In [54]:
import pandas as pd
import numpy as np

# Random seed for reproducibility
seed = 202
np.random.seed(seed)

# Import the train set and test set
train_data = pd.read_csv("trainset.csv", delimiter=",")
test_data = pd.read_csv("testset.csv", delimiter=",")

In [55]:
def normalize_costumer_age(dataset):
    #Take all unique Cosumer_Age, assigns to each age alphabetically ordered a mean age
    customer_age_sort = sorted(dataset['CustomerAge'].dropna().unique())

    mapping = {}
    for idx, val in enumerate(customer_age_sort):
        mapping[val] = int(15+idx*10)
        
    ages = dataset['CustomerAge']
    ages.replace(mapping, inplace=True)

    #print(mapping, regions)
    ages = np.asarray(ages)
    ages = pd.DataFrame({'CustomerAge': ages})
    
     # Remove the previous CustomerAge and then insert the new CustomerAge
    dataset = dataset.drop('CustomerAge', axis=1)
    dataset = dataset.join(ages)
    return dataset

In [56]:
def normalize_region(dataset):
    #Take all unique Regions, assigns to each region alphabetically ordered a monotonic growing number
    regions_sort = sorted(dataset['Region'].dropna().unique())
    #regions_len = len(regions_sort) #20 Regions

    mapping = {}
    for idx, val in enumerate(regions_sort):
        mapping[val] = int(idx)

    regions = dataset['Region']
    regions.replace(mapping, inplace=True)

    #print(mapping, regions)
    regions = np.asarray(regions)
    regions = pd.DataFrame({'Region': regions})
    
    # Remove the previous Region columns and then insert the new Region
    dataset = dataset.drop('Region', axis=1)
    dataset = dataset.join(regions)
    return dataset

In [57]:
def normalize_province(dataset):
    #Take all unique Provinces, assigns to each province alphabetically ordered a monotonic growing number
    provinces_sort = sorted(dataset['Province'].dropna().unique())
    #provinces_len = len(provinces_sort) #110 Provinces

    mapping = {}
    for idx, val in enumerate(provinces_sort):
        mapping[val] = idx

    provinces = dataset['Province']
    provinces.replace(mapping, inplace=True)

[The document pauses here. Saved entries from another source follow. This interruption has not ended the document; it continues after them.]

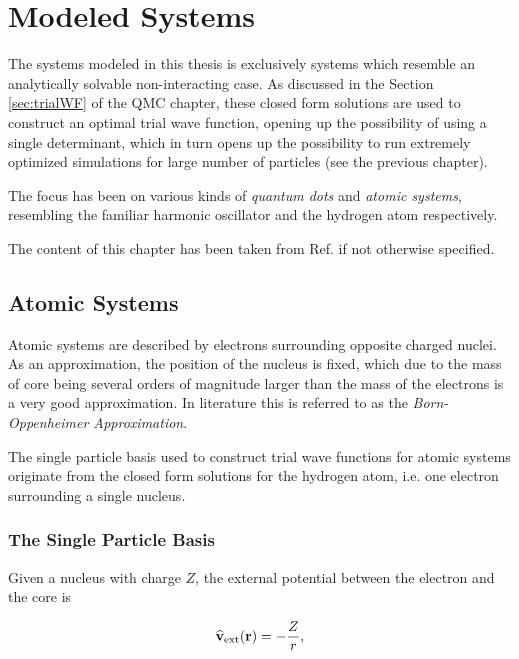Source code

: \chapter{Modeled Systems}

The systems modeled in this thesis is exclusively systems which resemble an analytically solvable non-interacting case. As discussed in the Section \ref{sec:trialWF} of the QMC chapter, these closed form solutions are used to construct an optimal trial wave function, opening up the possibility of using a single determinant, which in turn opens up the possibility to run extremely optimized simulations for large number of particles (see the previous chapter). 

The focus has been on various kinds of \textit{quantum dots} and \textit{atomic systems}, resembling the familiar harmonic oscillator and the hydrogen atom respectively. 

The content of this chapter has been taken from Ref. \cite{griffiths} if not otherwise specified.

\section{Atomic Systems}

Atomic systems are described by electrons surrounding opposite charged nuclei. As an approximation, the position of the nucleus is fixed, which due to the mass of core being several orders of magnitude larger than the mass of the electrons is a very good approximation. In literature this is referred to as the \textit{Born-Oppenheimer Approximation}.

The single particle basis used to construct trial wave functions for atomic systems originate from the closed form solutions for the hydrogen atom, i.e. one electron surrounding a single nucleus.

\subsection{The Single Particle Basis}

Given a nucleus with charge $Z$, the external potential between the electron and the core is

\begin{equation}
 {\bf\widehat{v}}_\mathrm{ext}(\mathbf{r}) = -\frac{Z}{r},
\end{equation}

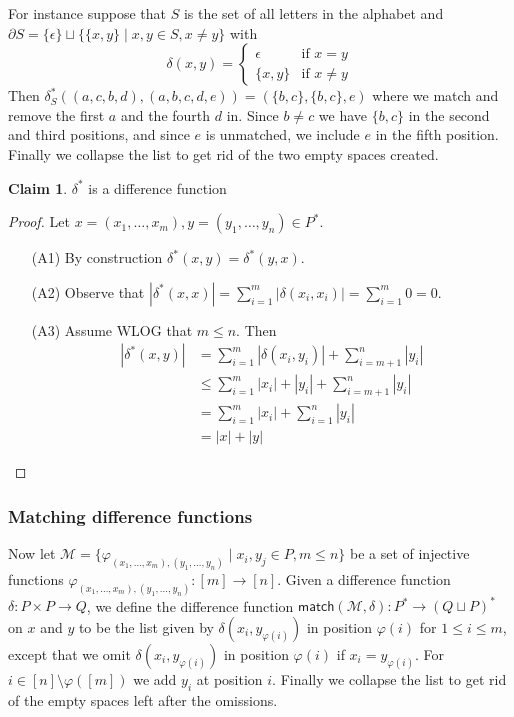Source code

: \documentclass[acmsmall,review,anonymous]{acmart}\settopmatter{printfolios=true,printccs=false,printacmref=false}
\theoremstyle{definition}
\newtheorem{claim}{Claim}
\newcommand{\kw}[1]{\ensuremath{\mathsf{#1}}\xspace}
\newcommand{\match}{\ensuremath{\kw{match}}\xspace}
\begin{document}
For instance suppose that $S$ is the set of all letters in the alphabet and
$\partial S = \{\epsilon\} \sqcup \{\{x, y\} \; | \; x, y \in S, x \neq y\}$
with $$\delta(x, y) =
\begin{cases}
\epsilon & \text{if } x = y\\
\{x,y\} & \text{if } x \neq y
\end{cases}$$
Then $\delta_S^*((a, c, b, d), (a, b, c, d, e)) = (\{b, c\}, \{b, c\},
e)$ where we match and remove the first $a$ and the fourth $d$ in. Since $b \neq
c$ we have $\{b,c\}$ in the second and third positions, and since $e$ is
unmatched, we include $e$ in the fifth position. Finally we collapse the list to
get rid of the two empty spaces created.

\begin{claim}
$\delta^*$ is a difference function
\end{claim}
\begin{proof}
Let $x = (x_1, \ldots, x_m), y = (y_1, \ldots, y_n) \in P^*$.
\begin{enumerate}
  \item[(A1)]
  By construction $\delta^*(x, y) = \delta^*(y, x)$.
  \item[(A2)] Observe that $|\delta^*(x, x)| = \sum_{i=1}^m|\delta(x_i,
  x_i)| =  \sum_{i=1}^m 0 = 0$.
  \item[(A3)]
  Assume WLOG that $m \leq n$. Then
  \begin{align*}
|\delta^*(x, y)| &=
\sum_{i=1}^m|\delta(x_i, y_i)| + \sum_{i=m+1}^n |y_i|\\
&\leq \sum_{i=1}^m|x_i| + |y_i| + \sum_{i=m+1}^n |y_i|\\
&= \sum_{i=1}^m|x_i| + \sum_{i=1}^n |y_i|\\
&= |x| + |y|
\end{align*}
\end{enumerate}
\end{proof}
\subsubsection{Matching difference functions}
Now let $\mathcal{M} = \{\varphi_{(x_1, \ldots, x_m), (y_1, \ldots, y_n)} \; |
\; x_i, y_j \in P, m \leq n\}$ be a set of injective functions $\varphi_{(x_1,
\ldots, x_m), (y_1, \ldots, y_n)} : [m] \longrightarrow [n]$. Given a difference
function $\delta:
P \times P \longrightarrow Q$, we define the difference function
$\match(\mathcal{M}, \delta):P^* \longrightarrow (Q \sqcup P)^*$ on $x$
and $y$ to be the list given by $\delta(x_i, y_{\varphi(i)})$ in position
$\varphi(i)$ for $1 \leq i \leq m$, except that we omit $\delta(x_i,
y_{\varphi(i)})$ in position $\varphi(i)$ if $x_i = y_{\varphi(i)}$. For $i \in
[n] \setminus \varphi([m])$ we add $y_i$ at position $i$. Finally we collapse
the list to get rid of the empty spaces left after the omissions.
\end{document}
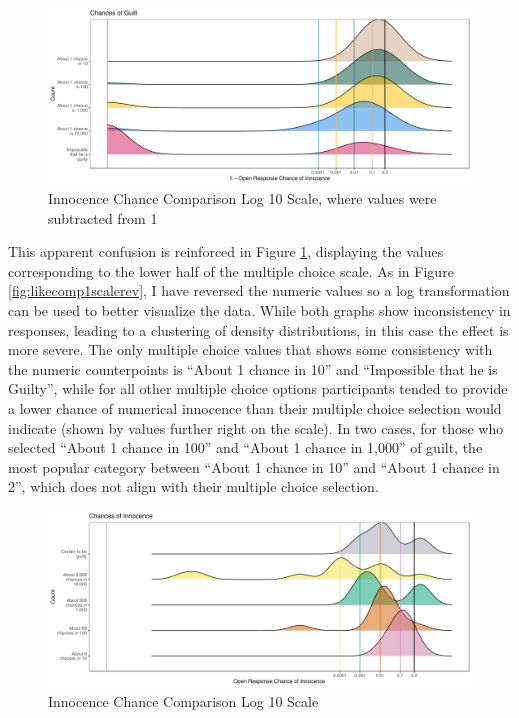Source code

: \documentclass[print]{nuthesis}
\begin{document}
\begin{figure}

{\centering \includegraphics[width=\linewidth]{thesis_files/figure-latex/likecomp2scale-1} 

}

\caption{Innocence Chance Comparison Log 10 Scale, where values were subtracted from 1}\label{fig:likecomp2scale}
\end{figure}

This apparent confusion is reinforced in Figure \ref{fig:likecomp2scale}, displaying the values corresponding to the lower half of the multiple choice scale.
As in Figure \ref{fig:likecomp1scalerev}, I have reversed the numeric values so a log transformation can be used to better visualize the data.
While both graphs show inconsistency in responses, leading to a clustering of density distributions, in this case the effect is more severe.
The only multiple choice values that shows some consistency with the numeric counterpoints is ``About 1 chance in 10'' and ``Impossible that he is Guilty'', while for all other multiple choice options participants tended to provide a lower chance of numerical innocence than their multiple choice selection would indicate (shown by values further right on the scale).
In two cases, for those who selected ``About 1 chance in 100'' and ``About 1 chance in 1,000'' of guilt, the most popular category between ``About 1 chance in 10'' and ``About 1 chance in 2'', which does not align with their multiple choice selection.

\begin{figure}

{\centering \includegraphics[width=\linewidth]{thesis_files/figure-latex/likecomp2scalerev-1} 

}

\caption{Innocence Chance Comparison Log 10 Scale}\label{fig:likecomp2scalerev}
\end{figure}
\end{document}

    #print(provinces_sort, provinces_len)
    #print(mapping, provinces)
    provinces = np.asarray(provinces)
    provinces = pd.DataFrame({'Province': provinces})
    
    # Remove the previous Province columns and then insert the new Province
    dataset = dataset.drop('Province', axis=1)
    dataset = dataset.join(provinces)
    return dataset

In [58]:
def normalize_product(dataset):
    if('Product' in dataset.columns):
        #Take all unique Products, assigns to each product alphabetically ordered a monotonic growing number
        products_sort = sorted(dataset['Product'].dropna().unique())

        mapping = {}
        for idx, val in enumerate(products_sort):
            mapping[val] = int(idx)

        products = dataset['Product']
        products.replace(mapping, inplace=True)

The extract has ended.